As for the GPU, the case is well-ventilated enough to ensure GPU coolers are not starved of air, but the default setup does give us a warm result. With our fans fitted but running at 7V, there is technically an improvement, but it’s within the margin of error. Only at 12V do we see a meaningful improvement, and the delta T of 49°C is right near the top of the chart, nestled in with an open-air test bench and the MSI MPG Sekira 500G when it has no front panel and almost entirely unrestricted airflow from two 200mm fans. That’s a pretty good result from a single 120mm fan in a massive case, and it suggests that Phanteks’ claims related to its mesh front panel are well founded.


With no fans by default and an impressive level of flexibility within, the Enthoo Pro 2 is something of a (big) blank canvas. As such, it definitely acts as a bit of an advertisement for Phanteks’ other products (case upgrades, accessories, and PSUs in particular), but that’s not anything new, and for this type of case it's a particularly valid approach. Thankfully, Phanteks has also struck a good balance of what you get vs. aftermarket offerings. From a user perspective, paying more for bundled extras you won’t use (including fans) can be frustrating, but at the same time it’s nice to have the option to buy what you need to take your build in the right direction.

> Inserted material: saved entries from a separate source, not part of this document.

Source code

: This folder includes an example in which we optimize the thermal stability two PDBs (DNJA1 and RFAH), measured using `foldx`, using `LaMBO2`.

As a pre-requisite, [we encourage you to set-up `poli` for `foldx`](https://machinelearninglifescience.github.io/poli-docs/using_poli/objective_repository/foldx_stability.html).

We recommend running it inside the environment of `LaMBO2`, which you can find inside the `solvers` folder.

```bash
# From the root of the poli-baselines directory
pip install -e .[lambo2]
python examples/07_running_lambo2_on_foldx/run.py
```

There’s no denying this is a whopper of a case, but it’s not quite behemoth level, and it’s much more space-efficient than others like the MSI MPG Sekira 500G. The vertical PSU placement is largely successful and key to enabling a variety of setups. Whichever setup you opt for, our testing indicates that getting a lot of exhaust airflow around CPU air-coolers is a good idea and that the mesh front panel is successful at not impeding the airflow for any front fans you go with.

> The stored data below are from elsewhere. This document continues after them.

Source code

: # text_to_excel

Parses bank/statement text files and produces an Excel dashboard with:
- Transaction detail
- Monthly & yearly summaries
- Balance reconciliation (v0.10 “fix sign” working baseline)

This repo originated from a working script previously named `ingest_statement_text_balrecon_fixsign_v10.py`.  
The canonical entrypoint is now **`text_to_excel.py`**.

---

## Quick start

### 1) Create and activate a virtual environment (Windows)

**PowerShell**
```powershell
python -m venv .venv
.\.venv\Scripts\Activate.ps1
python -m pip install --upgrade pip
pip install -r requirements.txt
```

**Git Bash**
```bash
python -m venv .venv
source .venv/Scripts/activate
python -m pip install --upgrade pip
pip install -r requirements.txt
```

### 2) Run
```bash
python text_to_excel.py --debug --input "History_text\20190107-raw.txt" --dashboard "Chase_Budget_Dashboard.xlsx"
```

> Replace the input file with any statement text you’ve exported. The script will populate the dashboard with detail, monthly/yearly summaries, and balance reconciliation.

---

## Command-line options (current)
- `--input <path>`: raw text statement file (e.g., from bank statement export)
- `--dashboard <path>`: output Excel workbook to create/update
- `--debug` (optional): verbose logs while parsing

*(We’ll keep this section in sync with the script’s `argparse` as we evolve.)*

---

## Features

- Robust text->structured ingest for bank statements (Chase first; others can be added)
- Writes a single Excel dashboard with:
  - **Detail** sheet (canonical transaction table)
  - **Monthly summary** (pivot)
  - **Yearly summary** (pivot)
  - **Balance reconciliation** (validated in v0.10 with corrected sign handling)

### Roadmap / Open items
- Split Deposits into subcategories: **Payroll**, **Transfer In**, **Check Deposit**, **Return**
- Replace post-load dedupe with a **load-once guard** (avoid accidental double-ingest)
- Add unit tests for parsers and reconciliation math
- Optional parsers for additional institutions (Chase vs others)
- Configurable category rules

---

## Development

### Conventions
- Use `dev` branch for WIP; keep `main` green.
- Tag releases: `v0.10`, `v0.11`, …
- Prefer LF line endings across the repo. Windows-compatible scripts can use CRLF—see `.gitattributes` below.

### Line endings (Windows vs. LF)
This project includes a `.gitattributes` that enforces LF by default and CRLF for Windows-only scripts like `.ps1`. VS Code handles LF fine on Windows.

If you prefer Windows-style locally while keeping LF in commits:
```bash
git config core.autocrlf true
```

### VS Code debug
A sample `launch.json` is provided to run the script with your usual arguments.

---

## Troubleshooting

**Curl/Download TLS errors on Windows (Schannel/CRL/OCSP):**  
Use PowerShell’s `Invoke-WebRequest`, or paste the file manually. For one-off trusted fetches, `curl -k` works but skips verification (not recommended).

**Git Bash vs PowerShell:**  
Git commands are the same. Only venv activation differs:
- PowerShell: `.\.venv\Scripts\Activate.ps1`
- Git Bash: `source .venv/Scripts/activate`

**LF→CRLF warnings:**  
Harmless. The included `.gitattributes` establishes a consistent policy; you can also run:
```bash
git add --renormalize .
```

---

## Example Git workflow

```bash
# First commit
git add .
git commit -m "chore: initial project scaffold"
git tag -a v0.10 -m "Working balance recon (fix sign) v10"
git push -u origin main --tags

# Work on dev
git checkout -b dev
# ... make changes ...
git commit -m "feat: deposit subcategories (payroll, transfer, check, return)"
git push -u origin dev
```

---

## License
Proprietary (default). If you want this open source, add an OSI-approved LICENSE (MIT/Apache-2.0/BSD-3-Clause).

The Enthoo Pro 2 TG has a sturdy construction, good front I/O connectivity, and a tasteful implementation of RGB. It’s also easy to use for the most part, but there is room for improvement e.g. the way the side panels mount to the case, the usability of the main cable cover when working with a lot of cables, and the way the plastic SSD mounts/blanking plates attach to the chassis, but none of these are major issues.

All things considered, the Enthoo Pro 2 is a great offering at £125 (or £116 if tempered glass and RGB don’t matter to you). The Enthoo line has long been one of our favourites, and the Enthoo Pro 2 is a respectable addition to the clan. It therefore comes recommended to anyone in need of a lot of space and especially to those who want two systems in one case – just be sure to factor in the necessary aftermarket purchases to your budget.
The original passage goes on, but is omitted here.